What’s wrong with this picture? Nothing—if you grew up in a village culture.
Although Steinbach, Manitoba was a town of 5,000 when I was growing up, it still embodied the original Mennonite settlement of 1874, a small village. The elders of the church were the elders of the village. Culture and government were one and the same, and the patriarchs were in charge of it all. Thus my appeal not to ask my mom, not to “ask anybody,” but to ask my dad.
They probably knew each other at least two ways: through a neighbour’s cousin or a cousin’s neighbour, or both.
The Canadian federal government that set that land aside for my people called it the East Reserve. More families immigrated there, but many soon drifted off to the better soils of the West Reserve, across the Red River. Steinbach blogger Lisa Vogt says, “We were told that those people lived on YON SEED (the other side), while we lived on DITZ SEED (this side). However, the people over there had it all backwards. To them, we were YON SEED and they were DITZ SEED.”
I was in Gitlaxt’aamiks recently and a guy I was talking to made a joke about how those people on the other side of the Nass River, in Gitwinksihlkw, were kinda funny, strange, opposite. “Same people, right?” He nodded. “Across the river?” Again a nod. Hmm, I thought—a bunch of yon seeders.
I was doing some work in the Hazeltons and had just toured the ‘Ksan museum, with those authentic longhouses. One of them had a really small doorway, which our guide explained was a means of defence from invaders.

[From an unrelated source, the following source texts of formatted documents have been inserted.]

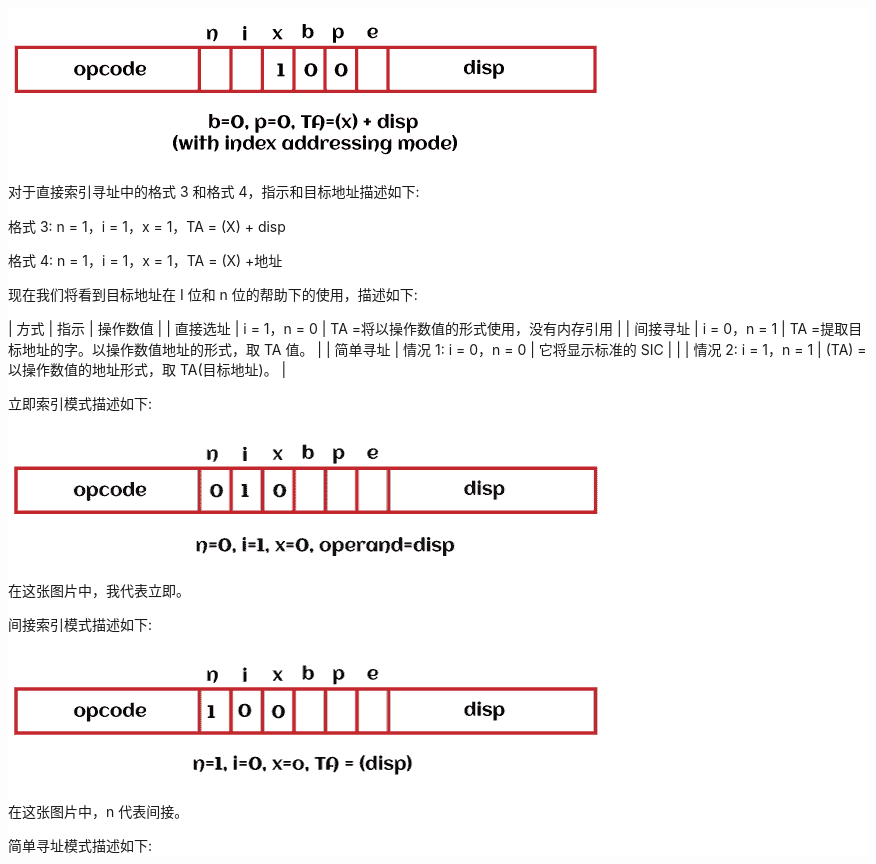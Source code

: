 ![Simplified Instructional Computer (SIC)](img/225e4dd649af16a10b58ca9d56e65ddc.png)

对于直接索引寻址中的格式 3 和格式 4，指示和目标地址描述如下:

格式 3: n = 1，i = 1，x = 1，TA = (X) + disp

格式 4: n = 1，i = 1，x = 1，TA = (X) +地址

现在我们将看到目标地址在 I 位和 n 位的帮助下的使用，描述如下:

| 方式 | 指示 | 操作数值 |
| 直接选址 | i = 1，n = 0 | TA =将以操作数值的形式使用，没有内存引用 |
| 间接寻址 | i = 0，n = 1 | TA =提取目标地址的字。以操作数值地址的形式，取 TA 值。 |
| 简单寻址 | 情况 1: i = 0，n = 0 | 它将显示标准的 SIC |
|  | 情况 2: i = 1，n = 1 | (TA) =以操作数值的地址形式，取 TA(目标地址)。 |

立即索引模式描述如下:

![Simplified Instructional Computer (SIC)](img/6725ff8fa18cc68cadbc3757d1250ada.png)

在这张图片中，我代表立即。

间接索引模式描述如下:

![Simplified Instructional Computer (SIC)](img/a1478f60c76f1a82e0c1602bc2bb368e.png)

在这张图片中，n 代表间接。

简单寻址模式描述如下:
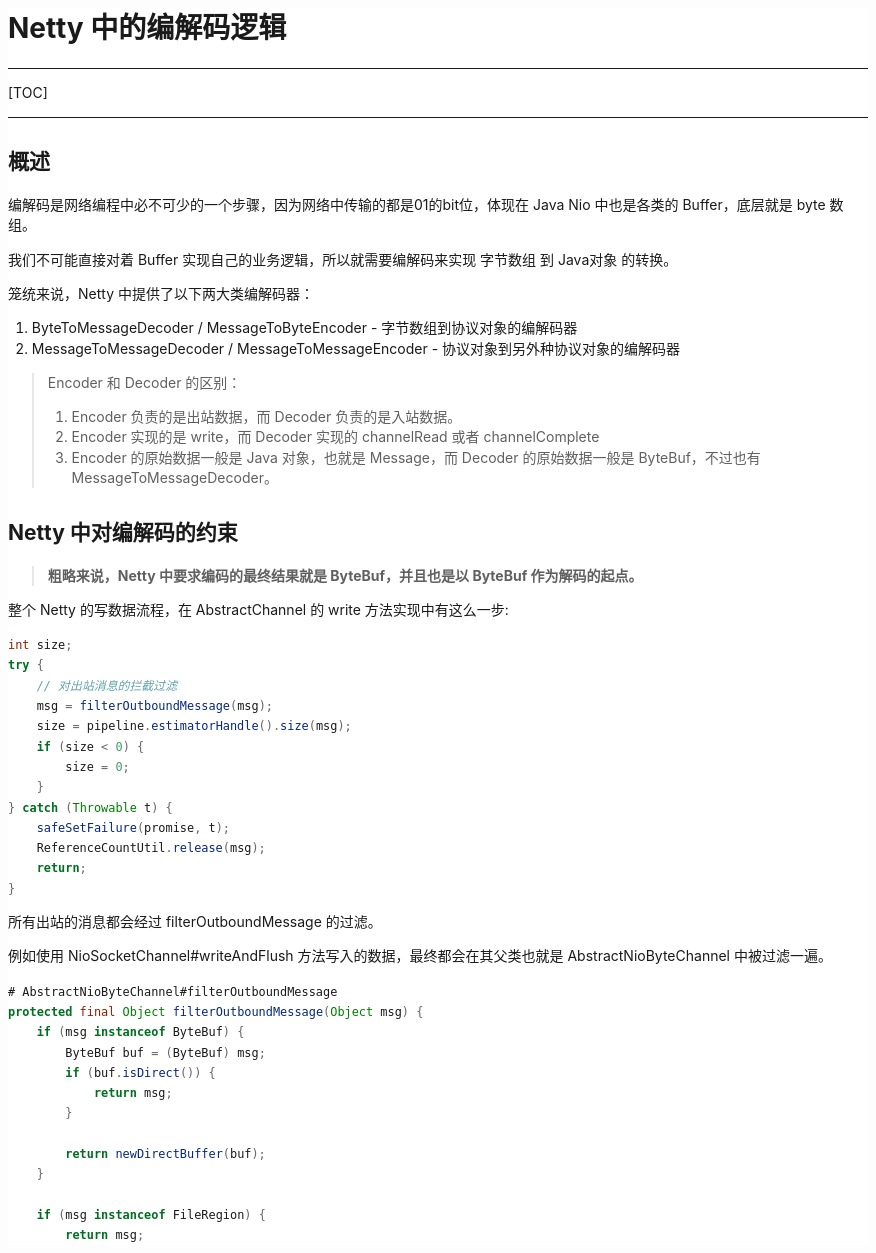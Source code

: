 # Netty 中的编解码逻辑



---

[TOC]

---

## 概述

编解码是网络编程中必不可少的一个步骤，因为网络中传输的都是01的bit位，体现在 Java Nio 中也是各类的 Buffer，底层就是 byte 数组。

我们不可能直接对着 Buffer 实现自己的业务逻辑，所以就需要编解码来实现 字节数组 到 Java对象 的转换。

笼统来说，Netty 中提供了以下两大类编解码器：

1. ByteToMessageDecoder / MessageToByteEncoder  -  字节数组到协议对象的编解码器 
2. MessageToMessageDecoder / MessageToMessageEncoder  -  协议对象到另外种协议对象的编解码器

> Encoder 和 Decoder 的区别：
>
> 1. Encoder 负责的是出站数据，而 Decoder 负责的是入站数据。
> 2. Encoder 实现的是 write，而 Decoder 实现的 channelRead 或者 channelComplete 
> 3. Encoder 的原始数据一般是 Java 对象，也就是 Message，而 Decoder 的原始数据一般是 ByteBuf，不过也有 MessageToMessageDecoder。



## Netty 中对编解码的约束

> **粗略来说，Netty 中要求编码的最终结果就是 ByteBuf，并且也是以 ByteBuf 作为解码的起点。** 

整个 Netty 的写数据流程，在 AbstractChannel 的 write 方法实现中有这么一步:

```java
int size;
try {
    // 对出站消息的拦截过滤
    msg = filterOutboundMessage(msg);
    size = pipeline.estimatorHandle().size(msg);
    if (size < 0) {
        size = 0;
    }
} catch (Throwable t) {
    safeSetFailure(promise, t);
    ReferenceCountUtil.release(msg);
    return;
}
```

所有出站的消息都会经过 filterOutboundMessage 的过滤。

例如使用 NioSocketChannel#writeAndFlush 方法写入的数据，最终都会在其父类也就是 AbstractNioByteChannel 中被过滤一遍。

```java
# AbstractNioByteChannel#filterOutboundMessage
protected final Object filterOutboundMessage(Object msg) {
    if (msg instanceof ByteBuf) {
        ByteBuf buf = (ByteBuf) msg;
        if (buf.isDirect()) {
            return msg;
        }

        return newDirectBuffer(buf);
    }

    if (msg instanceof FileRegion) {
        return msg;
```
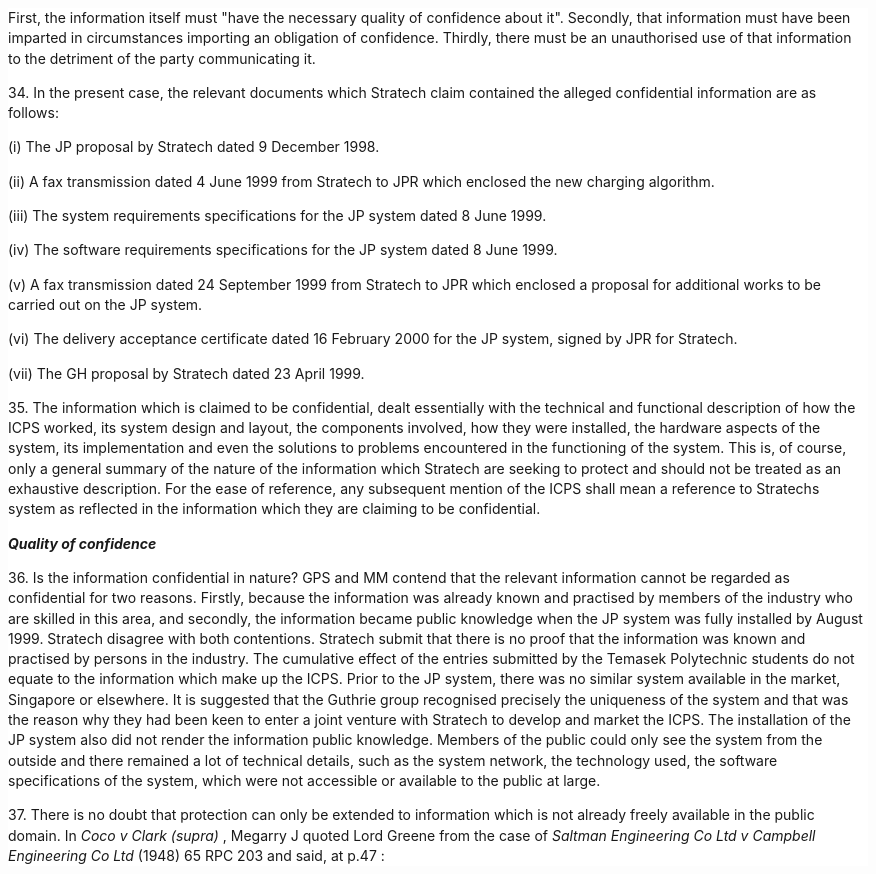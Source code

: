  First, the information itself must "have the necessary quality of confidence about it". Secondly, that information must have been imparted in circumstances importing an obligation of confidence. Thirdly, there must be an unauthorised use of that information to the detriment of the party communicating it. 

34\. In the present case, the relevant documents which Stratech claim contained the alleged confidential information are as follows: 

 (i) The JP proposal by Stratech dated 9 December 1998. 

 (ii) A fax transmission dated 4 June 1999 from Stratech to JPR which enclosed the new charging algorithm. 

 (iii) The system requirements specifications for the JP system dated 8 June 1999. 


 (iv) The software requirements specifications for the JP system dated 8 June 1999. 

 (v) A fax transmission dated 24 September 1999 from Stratech to JPR which enclosed a proposal for additional works to be carried out on the JP system. 

 (vi) The delivery acceptance certificate dated 16 February 2000 for the JP system, signed by JPR for Stratech. 

 (vii) The GH proposal by Stratech dated 23 April 1999. 

35\. The information which is claimed to be confidential, dealt essentially with the technical and functional description of how the ICPS worked, its system design and layout, the components involved, how they were installed, the hardware aspects of the system, its implementation and even the solutions to problems encountered in the functioning of the system. This is, of course, only a general summary of the nature of the information which Stratech are seeking to protect and should not be treated as an exhaustive description. For the ease of reference, any subsequent mention of the ICPS shall mean a reference to Stratechs system as reflected in the information which they are claiming to be confidential. 

**_Quality of confidence_** 

36\. Is the information confidential in nature? GPS and MM contend that the relevant information cannot be regarded as confidential for two reasons. Firstly, because the information was already known and practised by members of the industry who are skilled in this area, and secondly, the information became public knowledge when the JP system was fully installed by August 1999. Stratech disagree with both contentions. Stratech submit that there is no proof that the information was known and practised by persons in the industry. The cumulative effect of the entries submitted by the Temasek Polytechnic students do not equate to the information which make up the ICPS. Prior to the JP system, there was no similar system available in the market, Singapore or elsewhere. It is suggested that the Guthrie group recognised precisely the uniqueness of the system and that was the reason why they had been keen to enter a joint venture with Stratech to develop and market the ICPS. The installation of the JP system also did not render the information public knowledge. Members of the public could only see the system from the outside and there remained a lot of technical details, such as the system network, the technology used, the software specifications of the system, which were not accessible or available to the public at large. 

37\. There is no doubt that protection can only be extended to information which is not already freely available in the public domain. In _Coco v Clark (supra)_ , Megarry J quoted Lord Greene from the case of _Saltman Engineering Co Ltd v Campbell Engineering Co Ltd_ (1948) 65 RPC 203 and said, at p.47 : 
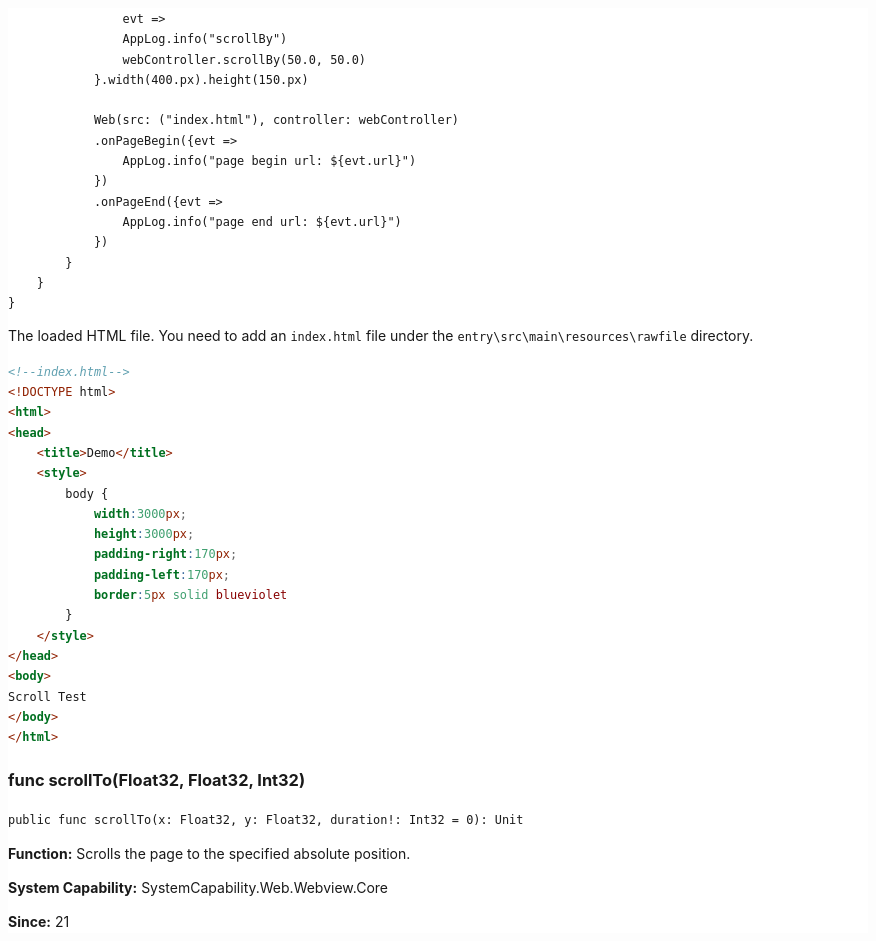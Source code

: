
```cangjie
                evt =>
                AppLog.info("scrollBy")
                webController.scrollBy(50.0, 50.0)
            }.width(400.px).height(150.px)

            Web(src: ("index.html"), controller: webController)
            .onPageBegin({evt =>
                AppLog.info("page begin url: ${evt.url}")
            })
            .onPageEnd({evt =>
                AppLog.info("page end url: ${evt.url}")
            })
        }
    }
}
```

The loaded HTML file. You need to add an `index.html` file under the `entry\src\main\resources\rawfile` directory.

```html
<!--index.html-->
<!DOCTYPE html>
<html>
<head>
    <title>Demo</title>
    <style>
        body {
            width:3000px;
            height:3000px;
            padding-right:170px;
            padding-left:170px;
            border:5px solid blueviolet
        }
    </style>
</head>
<body>
Scroll Test
</body>
</html>
```

### func scrollTo(Float32, Float32, Int32)

```cangjie
public func scrollTo(x: Float32, y: Float32, duration!: Int32 = 0): Unit
```

**Function:** Scrolls the page to the specified absolute position.

**System Capability:** SystemCapability.Web.Webview.Core

**Since:** 21
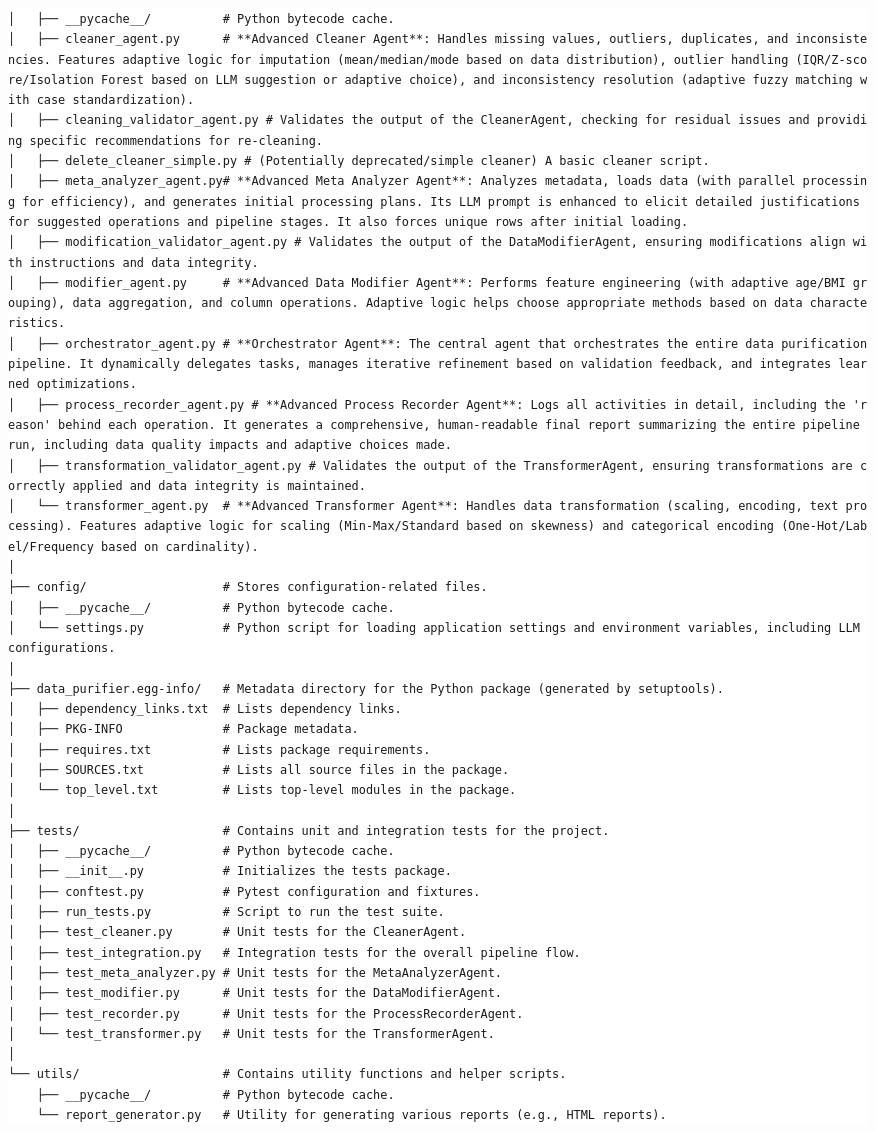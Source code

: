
 ```
│   ├── __pycache__/          # Python bytecode cache.
│   ├── cleaner_agent.py      # **Advanced Cleaner Agent**: Handles missing values, outliers, duplicates, and inconsistencies. Features adaptive logic for imputation (mean/median/mode based on data distribution), outlier handling (IQR/Z-score/Isolation Forest based on LLM suggestion or adaptive choice), and inconsistency resolution (adaptive fuzzy matching with case standardization).
│   ├── cleaning_validator_agent.py # Validates the output of the CleanerAgent, checking for residual issues and providing specific recommendations for re-cleaning.
│   ├── delete_cleaner_simple.py # (Potentially deprecated/simple cleaner) A basic cleaner script.
│   ├── meta_analyzer_agent.py# **Advanced Meta Analyzer Agent**: Analyzes metadata, loads data (with parallel processing for efficiency), and generates initial processing plans. Its LLM prompt is enhanced to elicit detailed justifications for suggested operations and pipeline stages. It also forces unique rows after initial loading.
│   ├── modification_validator_agent.py # Validates the output of the DataModifierAgent, ensuring modifications align with instructions and data integrity.
│   ├── modifier_agent.py     # **Advanced Data Modifier Agent**: Performs feature engineering (with adaptive age/BMI grouping), data aggregation, and column operations. Adaptive logic helps choose appropriate methods based on data characteristics.
│   ├── orchestrator_agent.py # **Orchestrator Agent**: The central agent that orchestrates the entire data purification pipeline. It dynamically delegates tasks, manages iterative refinement based on validation feedback, and integrates learned optimizations.
│   ├── process_recorder_agent.py # **Advanced Process Recorder Agent**: Logs all activities in detail, including the 'reason' behind each operation. It generates a comprehensive, human-readable final report summarizing the entire pipeline run, including data quality impacts and adaptive choices made.
│   ├── transformation_validator_agent.py # Validates the output of the TransformerAgent, ensuring transformations are correctly applied and data integrity is maintained.
│   └── transformer_agent.py  # **Advanced Transformer Agent**: Handles data transformation (scaling, encoding, text processing). Features adaptive logic for scaling (Min-Max/Standard based on skewness) and categorical encoding (One-Hot/Label/Frequency based on cardinality).
│
├── config/                   # Stores configuration-related files.
│   ├── __pycache__/          # Python bytecode cache.
│   └── settings.py           # Python script for loading application settings and environment variables, including LLM configurations.
│
├── data_purifier.egg-info/   # Metadata directory for the Python package (generated by setuptools).
│   ├── dependency_links.txt  # Lists dependency links.
│   ├── PKG-INFO              # Package metadata.
│   ├── requires.txt          # Lists package requirements.
│   ├── SOURCES.txt           # Lists all source files in the package.
│   └── top_level.txt         # Lists top-level modules in the package.
│
├── tests/                    # Contains unit and integration tests for the project.
│   ├── __pycache__/          # Python bytecode cache.
│   ├── __init__.py           # Initializes the tests package.
│   ├── conftest.py           # Pytest configuration and fixtures.
│   ├── run_tests.py          # Script to run the test suite.
│   ├── test_cleaner.py       # Unit tests for the CleanerAgent.
│   ├── test_integration.py   # Integration tests for the overall pipeline flow.
│   ├── test_meta_analyzer.py # Unit tests for the MetaAnalyzerAgent.
│   ├── test_modifier.py      # Unit tests for the DataModifierAgent.
│   ├── test_recorder.py      # Unit tests for the ProcessRecorderAgent.
│   └── test_transformer.py   # Unit tests for the TransformerAgent.
│
└── utils/                    # Contains utility functions and helper scripts.
    ├── __pycache__/          # Python bytecode cache.
    └── report_generator.py   # Utility for generating various reports (e.g., HTML reports).
```
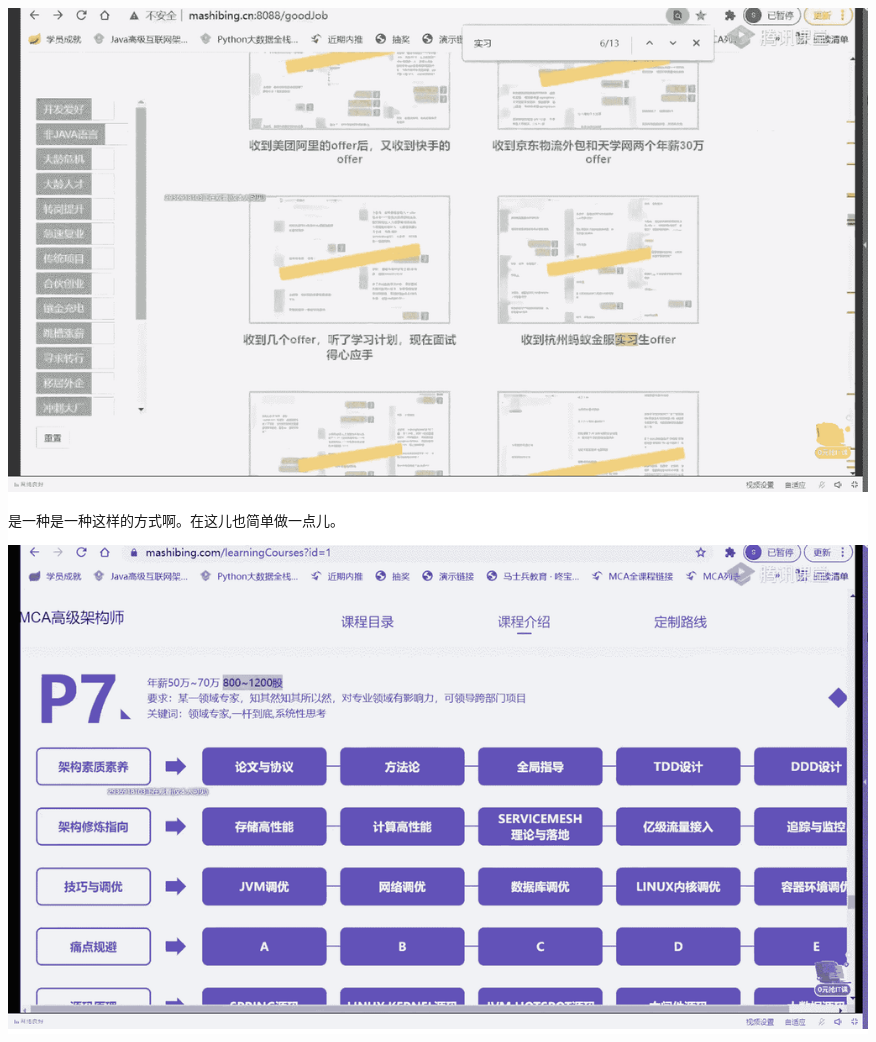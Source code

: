![](img/35a32f5a829c7282017c81ad24fd2c50_14.png)

是一种是一种这样的方式啊。在这儿也简单做一点儿。

![](img/35a32f5a829c7282017c81ad24fd2c50_16.png)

Soon afterward, I received a gift from my friend Mary, who mailed me a piece of cloth embroidered in a familiar-looking pattern of red and black from an indigenous tribe in India, the Toda. It looked, to me, like northwest BC textile art. I googled the people and found they lived in remote villages and had a traditional dwelling that was a long, narrow house with a very small door. The website explained the small door was a defence from neighbouring settlements.
Near Old Town Hazelton a few years ago, I was told of an excellent program where Gitxsan elders would drive around at night to check on any youths at large. The elders would stop, question the youngsters, then report them to their parents, as a step before calling the RCMP.
Why do I find this to be an excellent program now, when as a youth I found the elders’ questioning so nosy?
I moved from small-town Steinbach to small-town Terrace, with a few big cities in between. I was walking across the playground at a schoolyard one Saturday, just after moving here, when I spotted some kids in what looked like a serious physical altercation. “Hey!” I yelled, before thinking. “What are you doing?”
They stopped immediately and looked at me. They were maybe 8, 10, 12 years old. I stood up to my full height, put my hands on my hips and yelled, “Do you want me to call the cops, or what?” They scattered.
It takes a village to raise a child, that’s for sure. At the same time, we Village People can be so intrusive and suspicious and even upside-down. Well, at least we’re not like those people over there. See them? Those yon seeders!